• Work order:
All of the records below are to be copied exactly.

------------

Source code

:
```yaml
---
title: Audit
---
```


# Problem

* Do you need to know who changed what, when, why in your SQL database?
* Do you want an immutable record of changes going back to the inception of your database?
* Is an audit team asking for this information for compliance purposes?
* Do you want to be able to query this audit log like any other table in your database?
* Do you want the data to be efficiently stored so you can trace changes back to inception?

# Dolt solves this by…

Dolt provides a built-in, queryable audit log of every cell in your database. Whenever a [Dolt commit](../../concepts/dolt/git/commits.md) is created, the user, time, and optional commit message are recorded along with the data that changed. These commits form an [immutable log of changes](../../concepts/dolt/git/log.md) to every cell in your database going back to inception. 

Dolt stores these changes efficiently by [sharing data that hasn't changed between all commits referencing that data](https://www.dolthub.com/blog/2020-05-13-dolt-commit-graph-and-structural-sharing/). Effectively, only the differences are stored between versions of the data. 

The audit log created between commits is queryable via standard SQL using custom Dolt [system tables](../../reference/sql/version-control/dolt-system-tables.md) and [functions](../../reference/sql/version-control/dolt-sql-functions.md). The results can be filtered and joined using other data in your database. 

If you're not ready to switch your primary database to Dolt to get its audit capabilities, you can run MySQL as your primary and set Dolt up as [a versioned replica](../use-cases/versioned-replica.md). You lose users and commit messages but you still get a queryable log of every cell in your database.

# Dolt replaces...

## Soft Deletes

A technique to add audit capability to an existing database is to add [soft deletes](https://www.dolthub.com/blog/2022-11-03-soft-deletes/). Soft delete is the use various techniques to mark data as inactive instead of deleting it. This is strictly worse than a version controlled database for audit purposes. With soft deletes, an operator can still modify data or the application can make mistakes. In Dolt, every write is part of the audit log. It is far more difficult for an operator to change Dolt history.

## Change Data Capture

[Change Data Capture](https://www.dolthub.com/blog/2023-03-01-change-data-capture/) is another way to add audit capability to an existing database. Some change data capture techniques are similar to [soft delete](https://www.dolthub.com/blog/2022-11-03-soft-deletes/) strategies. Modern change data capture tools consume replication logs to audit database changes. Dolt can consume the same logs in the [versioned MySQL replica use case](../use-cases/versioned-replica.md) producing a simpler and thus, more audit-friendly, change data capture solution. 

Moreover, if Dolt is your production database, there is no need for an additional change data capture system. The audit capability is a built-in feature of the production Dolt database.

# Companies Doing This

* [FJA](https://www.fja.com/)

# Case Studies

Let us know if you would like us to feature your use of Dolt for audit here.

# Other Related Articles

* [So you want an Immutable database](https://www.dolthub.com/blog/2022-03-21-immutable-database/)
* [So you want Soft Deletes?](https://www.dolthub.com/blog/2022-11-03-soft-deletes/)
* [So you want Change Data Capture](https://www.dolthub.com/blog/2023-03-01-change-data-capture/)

------------

• Written answer:
Source code

:
```yaml
---
title: Audit
---
```


# Problem

* Do you need to know who changed what, when, why in your SQL database?
* Do you want an immutable record of changes going back to the inception of your database?
* Is an audit team asking for this information for compliance purposes?
* Do you want to be able to query this audit log like any other table in your database?
* Do you want the data to be efficiently stored so you can trace changes back to inception?

# Dolt solves this by…

Dolt provides a built-in, queryable audit log of every cell in your database. Whenever a [Dolt commit](../../concepts/dolt/git/commits.md) is created, the user, time, and optional commit message are recorded along with the data that changed. These commits form an [immutable log of changes](../../concepts/dolt/git/log.md) to every cell in your database going back to inception. 

Dolt stores these changes efficiently by [sharing data that hasn't changed between all commits referencing that data](https://www.dolthub.com/blog/2020-05-13-dolt-commit-graph-and-structural-sharing/). Effectively, only the differences are stored between versions of the data. 

The audit log created between commits is queryable via standard SQL using custom Dolt [system tables](../../reference/sql/version-control/dolt-system-tables.md) and [functions](../../reference/sql/version-control/dolt-sql-functions.md). The results can be filtered and joined using other data in your database. 

If you're not ready to switch your primary database to Dolt to get its audit capabilities, you can run MySQL as your primary and set Dolt up as [a versioned replica](../use-cases/versioned-replica.md). You lose users and commit messages but you still get a queryable log of every cell in your database.

# Dolt replaces...

## Soft Deletes

A technique to add audit capability to an existing database is to add [soft deletes](https://www.dolthub.com/blog/2022-11-03-soft-deletes/). Soft delete is the use various techniques to mark data as inactive instead of deleting it. This is strictly worse than a version controlled database for audit purposes. With soft deletes, an operator can still modify data or the application can make mistakes. In Dolt, every write is part of the audit log. It is far more difficult for an operator to change Dolt history.

## Change Data Capture

[Change Data Capture](https://www.dolthub.com/blog/2023-03-01-change-data-capture/) is another way to add audit capability to an existing database. Some change data capture techniques are similar to [soft delete](https://www.dolthub.com/blog/2022-11-03-soft-deletes/) strategies. Modern change data capture tools consume replication logs to audit database changes. Dolt can consume the same logs in the [versioned MySQL replica use case](../use-cases/versioned-replica.md) producing a simpler and thus, more audit-friendly, change data capture solution. 

Moreover, if Dolt is your production database, there is no need for an additional change data capture system. The audit capability is a built-in feature of the production Dolt database.

# Companies Doing This

* [FJA](https://www.fja.com/)

# Case Studies

Let us know if you would like us to feature your use of Dolt for audit here.

# Other Related Articles

* [So you want an Immutable database](https://www.dolthub.com/blog/2022-03-21-immutable-database/)
* [So you want Soft Deletes?](https://www.dolthub.com/blog/2022-11-03-soft-deletes/)
* [So you want Change Data Capture](https://www.dolthub.com/blog/2023-03-01-change-data-capture/)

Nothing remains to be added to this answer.